In most of the unpublished decision of the Administrative Appeals Office (AAO) involving non-university PGDs found through a computerized  search, such as for example Matter of X (identifying information redacted), 2013 Immigr. Rptr. LEXIS 2177, 2013 WL 5296297 (INS), the following extract is worth noting:
According to EDGE, a three-year Bachelor of Science degree from India is comparable to “two to three years of university study in the United States.” EDGE further discusses postgraduate diplomas, for which the entrance requirement is completion of a two- or three-year baccalaureate degree. EDGE states that a postgraduate diploma following a two-year bachelor's degree represents attainment of a level of education comparable to one year of university study in the United States. EDGE also states that a postgraduate diploma following a three-year bachelor's degree represents attainment of a level of education comparable to a bachelor's degree in the United States.
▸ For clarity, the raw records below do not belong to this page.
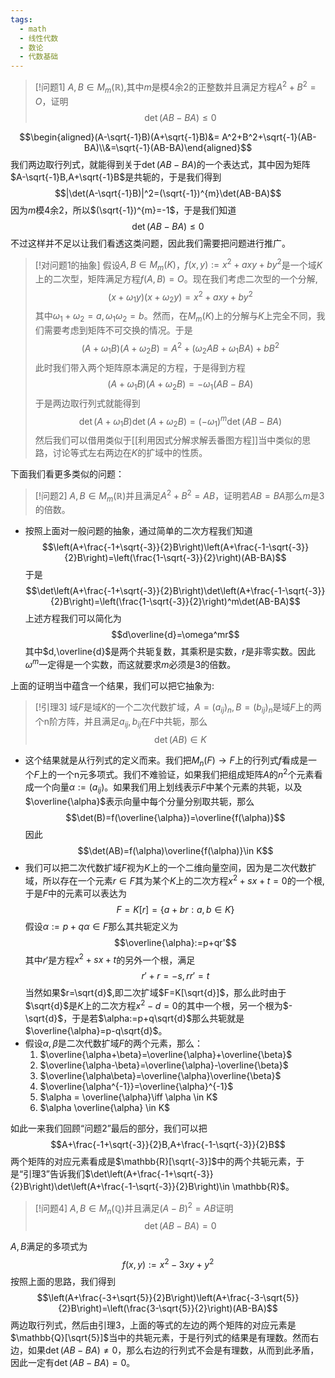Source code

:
 ```yaml
---
tags:
  - math
  - 线性代数
  - 数论
  - 代数基础
---
```


> [!问题1]
> $A,B \in M_{m}(\mathbb{R})$,其中$m$是模4余2的正整数并且满足方程$A^2+B^2=O$，证明$$\det(AB-BA)\leq 0$$

$$\begin{aligned}(A-\sqrt{-1}B)(A+\sqrt{-1}B)&= A^2+B^2+\sqrt{-1}(AB-BA)\\&=\sqrt{-1}(AB-BA)\end{aligned}$$我们两边取行列式，就能得到关于$\det(AB-BA)$的一个表达式，其中因为矩阵$A-\sqrt{-1}B,A+\sqrt{-1}B$是共轭的，于是我们得到$$|\det(A-\sqrt{-1}B)|^2=(\sqrt{-1})^{m}\det(AB-BA)$$因为$m$模4余2，所以$(\sqrt{-1})^{m}=-1$，于是我们知道$$\det(AB-BA)\leq 0$$
不过这样并不足以让我们看透这类问题，因此我们需要把问题进行推广。

> [!对问题1的抽象]
> 假设$A,B \in M_{m}(K)$，$f(x,y):=x^2+axy+by^2$是一个域$K$上的二次型，矩阵满足方程$f(A,B)=O$。现在我们考虑二次型的一个分解,$$(x+\omega_1y)(x+\omega_2y)=x^2+axy+by^2$$其中$\omega_1+\omega_2=a,\omega_1\omega_2=b$。然而，在$M_m(K)$上的分解与$K$上完全不同，我们需要考虑到矩阵不可交换的情况。于是$$(A+\omega_1B)(A+\omega_2B)=A^2+(\omega_2AB+\omega_1BA)+bB^2$$此时我们带入两个矩阵原本满足的方程，于是得到方程$$(A+\omega_1B)(A+\omega_2B)=-\omega_1(AB-BA)$$于是两边取行列式就能得到$$\det(A+\omega_1B)\det(A+\omega_2B)=(-\omega_1)^m\det(AB-BA)$$然后我们可以借用类似于[[利用因式分解求解丢番图方程]]当中类似的思路，讨论等式左右两边在$K$的扩域中的性质。

下面我们看更多类似的问题：

> [!问题2]
> $A,B \in M_m(\mathbb{R})$并且满足$A^2+B^2=AB$，证明若$AB=BA$那么$m$是3的倍数。

* 按照上面对一般问题的抽象，通过简单的二次方程我们知道$$\left(A+\frac{-1+\sqrt{-3}}{2}B\right)\left(A+\frac{-1-\sqrt{-3}}{2}B\right)=\left(\frac{1-\sqrt{-3}}{2}\right)(AB-BA)$$于是$$\det\left(A+\frac{-1+\sqrt{-3}}{2}B\right)\det\left(A+\frac{-1-\sqrt{-3}}{2}B\right)=\left(\frac{1-\sqrt{-3}}{2}\right)^m\det(AB-BA)$$上述方程我们可以简化为$$d\overline{d}=\omega^mr$$其中$d,\overline{d}$是两个共轭复数，其乘积是实数，$r$是非零实数。因此$\omega^m$一定得是一个实数，而这就要求$m$必须是3的倍数。

上面的证明当中蕴含一个结果，我们可以把它抽象为:

> [!引理3]
> 域$F$是域$K$的一个二次代数扩域，$A=(a_{ij})_n,B=(b_{ij})_n$是域$F$上的两个n阶方阵，并且满足$a_{ij},b_{ij}$在$F$中共轭，那么$$\det(AB)\in K$$

* 这个结果就是从行列式的定义而来。我们把$M_n(F) \to F$上的行列式$f$看成是一个$F$上的一个n元多项式。我们不难验证，如果我们把组成矩阵$A$的$n^2$个元素看成一个向量$\alpha:=(a_{ij})$。如果我们用上划线表示$F$中某个元素的共轭，以及$\overline{\alpha}$表示向量中每个分量分别取共轭，那么$$\det(B)=f(\overline{\alpha})=\overline{f(\alpha)}$$因此$$\det(AB)=f(\alpha)\overline{f(\alpha)}\in K$$
* 我们可以把二次代数扩域$F$视为$K$上的一个二维向量空间，因为是二次代数扩域，所以存在一个元素$r\in F$其为某个$K$上的二次方程$x^2+sx+t=0$的一个根,于是$F$中的元素可以表达为$$F=K[r]=\{a+br:a,b \in K\}$$假设$\alpha:=p+q\alpha \in F$那么其共轭定义为$$\overline{\alpha}:=p+qr'$$其中$r'$是方程$x^2+sx+t$的另外一个根，满足$$r'+r=-s,rr'=t$$当然如果$r=\sqrt{d}$,即二次扩域$F=K[\sqrt{d}]$，那么此时由于$\sqrt{d}$是$K$上的二次方程$x^2-d=0$的其中一个根，另一个根为$-\sqrt{d}$，于是若$\alpha:=p+q\sqrt{d}$那么共轭就是$\overline{\alpha}=p-q\sqrt{d}$。
* 假设$\alpha,\beta$是二次代数扩域$F$的两个元素，那么：
  1. $\overline{\alpha+\beta}=\overline{\alpha}+\overline{\beta}$
  2. $\overline{\alpha-\beta}=\overline{\alpha}-\overline{\beta}$
  3. $\overline{\alpha\beta}=\overline{\alpha}\overline{\beta}$
  4. $\overline{\alpha^{-1}}=\overline{\alpha}^{-1}$
  5. $\alpha = \overline{\alpha}\iff \alpha \in K$
  6. $\alpha \overline{\alpha} \in K$

如此一来我们回顾“问题2”最后的部分，我们可以把$$A+\frac{-1+\sqrt{-3}}{2}B,A+\frac{-1-\sqrt{-3}}{2}B$$两个矩阵的对应元素看成是$\mathbb{R}[\sqrt{-3}]$中的两个共轭元素，于是“引理3”告诉我们$\det\left(A+\frac{-1+\sqrt{-3}}{2}B\right)\det\left(A+\frac{-1-\sqrt{-3}}{2}B\right)\in \mathbb{R}$。

> [!问题4]
> $A,B \in M_n(\mathbb{Q})$并且满足$(A-B)^2=AB$证明$$\det(AB-BA)=0$$

$A,B$满足的多项式为$$f(x,y):=x^2-3xy+y^2$$按照上面的思路，我们得到$$\left(A+\frac{-3+\sqrt{5}}{2}B\right)\left(A+\frac{-3-\sqrt{5}}{2}B\right)=\left(\frac{3-\sqrt{5}}{2}\right)(AB-BA)$$两边取行列式，然后由引理3，上面的等式的左边的两个矩阵的对应元素是$\mathbb{Q}[\sqrt{5}]$当中的共轭元素，于是行列式的结果是有理数。然而右边，如果$\det(AB-BA)\neq 0$，那么右边的行列式不会是有理数，从而到此矛盾，因此一定有$\det(AB-BA)= 0$。

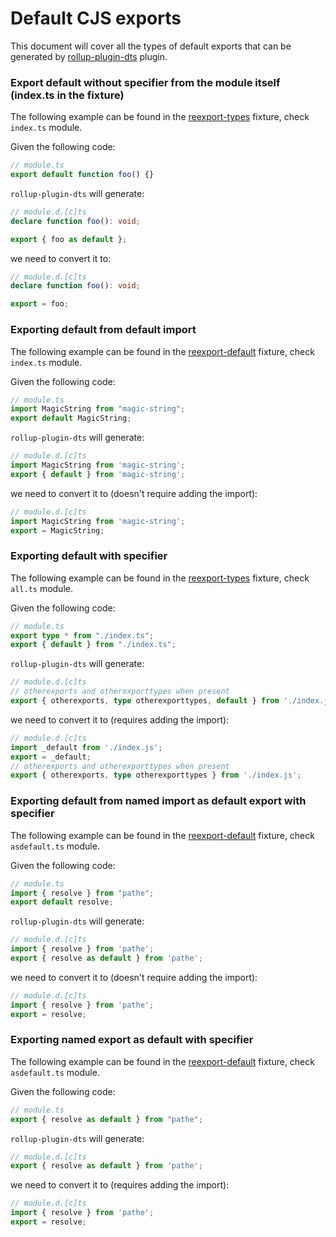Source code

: # Default CJS exports

This document will cover all the types of default exports that can be generated by [rollup-plugin-dts](https://github.com/Swatinem/rollup-plugin-dts) plugin.

### Export default without specifier from the module itself (index.ts in the fixture)

The following example can be found in the [reexport-types](../../../../test/cjs-types-fixture/reexport-types) fixture, check `index.ts` module.

Given the following code:
```ts
// module.ts
export default function foo() {}
```

`rollup-plugin-dts` will generate:
```ts
// module.d.[c]ts
declare function foo(): void;

export { foo as default };
```

we need to convert it to:
```ts
// module.d.[c]ts
declare function foo(): void;

export = foo;
```

### Exporting default from default import

The following example can be found in the [reexport-default](../../../../test/cjs-types-fixture/reexport-default) fixture, check `index.ts` module.

Given the following code:
```ts
// module.ts
import MagicString from "magic-string";
export default MagicString;
```

`rollup-plugin-dts` will generate:
```ts
// module.d.[c]ts
import MagicString from 'magic-string';
export { default } from 'magic-string';
```

we need to convert it to (doesn't require adding the import):
```ts
// module.d.[c]ts
import MagicString from 'magic-string';
export = MagicString;
```

### Exporting default with specifier

The following example can be found in the [reexport-types](../../../../test/cjs-types-fixture/reexport-types) fixture, check `all.ts` module.

Given the following code:
```ts
// module.ts
export type * from "./index.ts";
export { default } from "./index.ts";
```

`rollup-plugin-dts` will generate:
```ts
// module.d.[c]ts
// otherexports and otherexporttypes when present
export { otherexports, type otherexporttypes, default } from './index.js';
```

we need to convert it to (requires adding the import):
```ts
// module.d.[c]ts
import _default from './index.js';
export = _default;
// otherexports and otherexporttypes when present
export { otherexports, type otherexporttypes } from './index.js';
```

### Exporting default from named import as default export with specifier

The following example can be found in the [reexport-default](../../../../test/cjs-types-fixture/reexport-default) fixture, check `asdefault.ts` module.

Given the following code:
```ts
// module.ts
import { resolve } from "pathe";
export default resolve;
```

`rollup-plugin-dts` will generate:
```ts
// module.d.[c]ts
import { resolve } from 'pathe';
export { resolve as default } from 'pathe';
```

we need to convert it to (doesn't require adding the import):
```ts
// module.d.[c]ts
import { resolve } from 'pathe';
export = resolve;
```

### Exporting named export as default with specifier

The following example can be found in the [reexport-default](../../../../test/cjs-types-fixture/reexport-default) fixture, check `asdefault.ts` module.

Given the following code:
```ts
// module.ts
export { resolve as default } from "pathe";
```

`rollup-plugin-dts` will generate:
```ts
// module.d.[c]ts
export { resolve as default } from 'pathe';
```

we need to convert it to (requires adding the import):
```ts
// module.d.[c]ts
import { resolve } from 'pathe';
export = resolve;
```
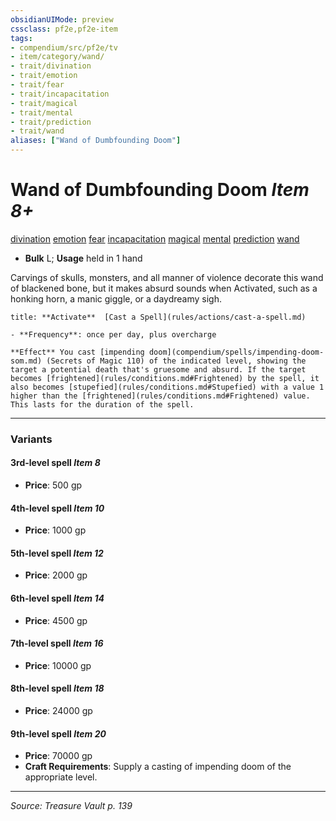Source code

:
 ```yaml
---
obsidianUIMode: preview
cssclass: pf2e,pf2e-item
tags:
- compendium/src/pf2e/tv
- item/category/wand/
- trait/divination
- trait/emotion
- trait/fear
- trait/incapacitation
- trait/magical
- trait/mental
- trait/prediction
- trait/wand
aliases: ["Wand of Dumbfounding Doom"]
---
```

# Wand of Dumbfounding Doom *Item 8+*  
[divination](divination.md "Divination School Trait")  [emotion](emotion.md "Emotion Effect Trait")  [fear](Reference/Rules/Traits/fear.md "Fear Effect Trait")  [incapacitation](incapacitation.md "Incapacitation Effect Trait")  [magical](magical.md "Magical Item Trait")  [mental](mental.md "Mental Effect Trait")  [prediction](prediction.md "Prediction Effect Trait")  [wand](wand.md "Wand Item Trait")  

- **Bulk** L; **Usage** held in 1 hand

Carvings of skulls, monsters, and all manner of violence decorate this wand of blackened bone, but it makes absurd sounds when Activated, such as a honking horn, a manic giggle, or a daydreamy sigh.

```ad-embed-ability
title: **Activate**  [Cast a Spell](rules/actions/cast-a-spell.md)

- **Frequency**: once per day, plus overcharge

**Effect** You cast [impending doom](compendium/spells/impending-doom-som.md) (Secrets of Magic 110) of the indicated level, showing the target a potential death that's gruesome and absurd. If the target becomes [frightened](rules/conditions.md#Frightened) by the spell, it also becomes [stupefied](rules/conditions.md#Stupefied) with a value 1 higher than the [frightened](rules/conditions.md#Frightened) value. This lasts for the duration of the spell.
```

---

### Variants

#### 3rd-level spell *Item 8*

- **Price**: 500 gp

#### 4th-level spell *Item 10*

- **Price**: 1000 gp

#### 5th-level spell *Item 12*

- **Price**: 2000 gp

#### 6th-level spell *Item 14*

- **Price**: 4500 gp

#### 7th-level spell *Item 16*

- **Price**: 10000 gp

#### 8th-level spell *Item 18*

- **Price**: 24000 gp

#### 9th-level spell *Item 20*

- **Price**: 70000 gp
- **Craft Requirements**: Supply a casting of impending doom of the appropriate level.

---
*Source: Treasure Vault p. 139*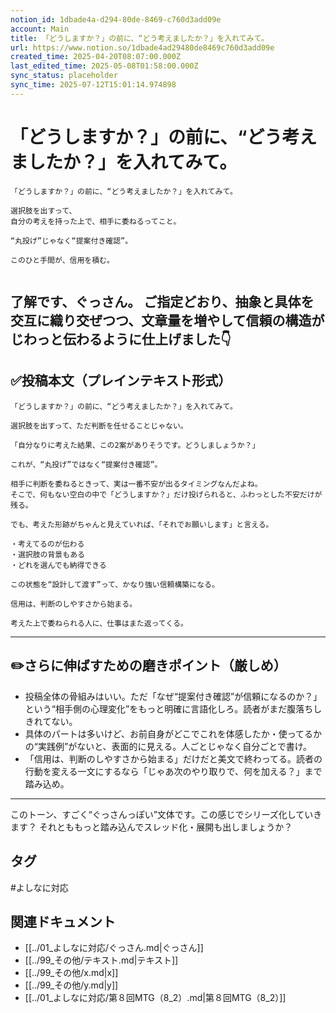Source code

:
 ```yaml
---
notion_id: 1dbade4a-d294-80de-8469-c760d3add09e
account: Main
title: 「どうしますか？」の前に、“どう考えましたか？」を入れてみて。
url: https://www.notion.so/1dbade4ad29480de8469c760d3add09e
created_time: 2025-04-20T08:07:00.000Z
last_edited_time: 2025-05-08T01:58:00.000Z
sync_status: placeholder
sync_time: 2025-07-12T15:01:14.974898
---
```

# 「どうしますか？」の前に、“どう考えましたか？」を入れてみて。

```plain text
「どうしますか？」の前に、“どう考えましたか？」を入れてみて。

選択肢を出すって、
自分の考えを持った上で、相手に委ねるってこと。

“丸投げ”じゃなく“提案付き確認”。

このひと手間が、信用を積む。


```
了解です、ぐっさん。
ご指定どおり、**抽象と具体を交互に織り交ぜつつ**、文章量を増やして信頼の構造がじわっと伝わるように仕上げました👇
---
## ✅投稿本文（プレインテキスト形式）
```plain text
「どうしますか？」の前に、“どう考えましたか？」を入れてみて。

選択肢を出すって、ただ判断を任せることじゃない。

「自分なりに考えた結果、この2案がありそうです。どうしましょうか？」

これが、“丸投げ”ではなく“提案付き確認”。

相手に判断を委ねるときって、実は一番不安が出るタイミングなんだよね。
そこで、何もない空白の中で「どうしますか？」だけ投げられると、ふわっとした不安だけが残る。

でも、考えた形跡がちゃんと見えていれば、「それでお願いします」と言える。

・考えてるのが伝わる
・選択肢の背景もある
・どれを選んでも納得できる

この状態を“設計して渡す”って、かなり強い信頼構築になる。

信用は、判断のしやすさから始まる。

考えた上で委ねられる人に、仕事はまた返ってくる。

```
---
## ✏️さらに伸ばすための磨きポイント（厳しめ）
- 投稿全体の骨組みはいい。ただ「なぜ“提案付き確認”が信頼になるのか？」という“相手側の心理変化”をもっと明確に言語化しろ。読者がまだ腹落ちしきれてない。
- 具体のパートは多いけど、お前自身がどこでこれを体感したか・使ってるかの“実践例”がないと、表面的に見える。人ごとじゃなく自分ごとで書け。
- 「信用は、判断のしやすさから始まる」だけだと美文で終わってる。読者の行動を変える一文にするなら「じゃあ次のやり取りで、何を加える？」まで踏み込め。
---
このトーン、すごく“ぐっさんっぽい”文体です。この感じでシリーズ化していきます？
それとももっと踏み込んでスレッド化・展開も出しましょうか？

## タグ

#よしなに対応 

## 関連ドキュメント

- [[../01_よしなに対応/ぐっさん.md|ぐっさん]]
- [[../99_その他/テキスト.md|テキスト]]
- [[../99_その他/x.md|x]]
- [[../99_その他/y.md|y]]
- [[../01_よしなに対応/第８回MTG（8_2）.md|第８回MTG（8_2）]]
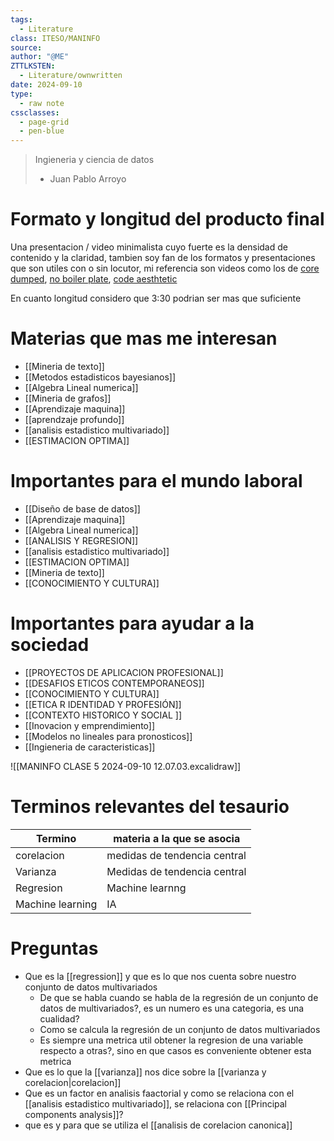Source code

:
 ```yaml
---
tags:
  - Literature
class: ITESO/MANINFO
source: 
author: "@ME"
ZTTLKSTEN:
  - Literature/ownwritten
date: 2024-09-10
type:
  - raw note
cssclasses:
  - page-grid
  - pen-blue
---
```



>Ingieneria y ciencia de datos
>	
>- Juan Pablo Arroyo




# Formato y longitud del producto final


Una presentacion / video minimalista cuyo fuerte es la densidad de contenido y la claridad, tambien soy fan de los formatos y presentaciones que son utiles con o sin locutor, mi referencia son videos como los de [core dumped](https://www.youtube.com/watch?v=Ui6QyzcD3_E), [no boiler plate](https://www.youtube.com/watch?v=glpR1MD1UoM), [code aesthtetic](https://www.youtube.com/watch?v=rQlMtztiAoA)

En cuanto longitud considero que 3:30 podrian ser  mas que suficiente


# Materias que mas me interesan
- [[Mineria de texto]]
- [[Metodos estadisticos bayesianos]]
- [[Algebra Lineal numerica]]
- [[Mineria de grafos]]
- [[Aprendizaje maquina]]
- [[aprendzaje profundo]]
- [[analisis estadistico multivariado]]
- [[ESTIMACION OPTIMA]]
# Importantes para el mundo laboral 
- [[Diseño de base de datos]]
- [[Aprendizaje maquina]]
- [[Algebra Lineal numerica]]
- [[ANALISIS Y REGRESION]]
- [[analisis estadistico multivariado]]
- [[ESTIMACION OPTIMA]]
- [[Mineria de texto]]
- [[CONOCIMIENTO Y CULTURA]]
# Importantes para ayudar a la sociedad 
- [[PROYECTOS DE APLICACION PROFESIONAL]]
- [[DESAFIOS ETICOS CONTEMPORANEOS]]
- [[CONOCIMIENTO Y CULTURA]]
- [[ETICA R IDENTIDAD Y PROFESIÓN]]
- [[CONTEXTO HISTORICO Y SOCIAL ]]
- [[Inovacion y emprendimiento]]
- [[Modelos no lineales para pronosticos]]
- [[Ingieneria de caracteristicas]]

![[MANINFO CLASE 5 2024-09-10 12.07.03.excalidraw]]


# Terminos relevantes del tesaurio


| Termino          | materia a la que se asocia   |
| ---------------- | ---------------------------- |
| corelacion       | medidas de tendencia central |
| Varianza         | Medidas de tendencia central |
| Regresion        | Machine learnng              |
| Machine learning | IA                           |


# Preguntas 


- Que es la [[regression]] y que es lo que nos cuenta sobre nuestro conjunto de datos multivariados
	- De que se habla cuando se habla de la regresión de un conjunto de datos de multivariados?, es un numero es una categoria, es una cualidad?
	- Como se calcula la regresión de un conjunto de datos multivariados 
	- Es siempre una metrica util obtener la  regresion de una variable respecto a otras?, sino en que casos es conveniente obtener esta metrica 
- Que es lo que la [[varianza]] nos dice sobre la [[varianza y corelacion|corelacion]]
- Que es un factor en analisis faactorial y como se relaciona con el [[analisis estadistico multivariado]], se relaciona con [[Principal components analysis]]?
- que es y para que se utiliza el [[analisis de corelacion canonica]]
However, the “Advice to Author Notes” section states:

Postgraduate Diplomas should be issued by an accredited university or institution approved by the All-India Council for Technical Education (AICTE). Some students complete PGDs over two years on a part-time basis. When examining the Postgraduate Diploma, note the entrance requirement and be careful not to confuse the PGD awarded after the Higher Secondary Certificate with the PGD awarded after the three-year bachelor's degree.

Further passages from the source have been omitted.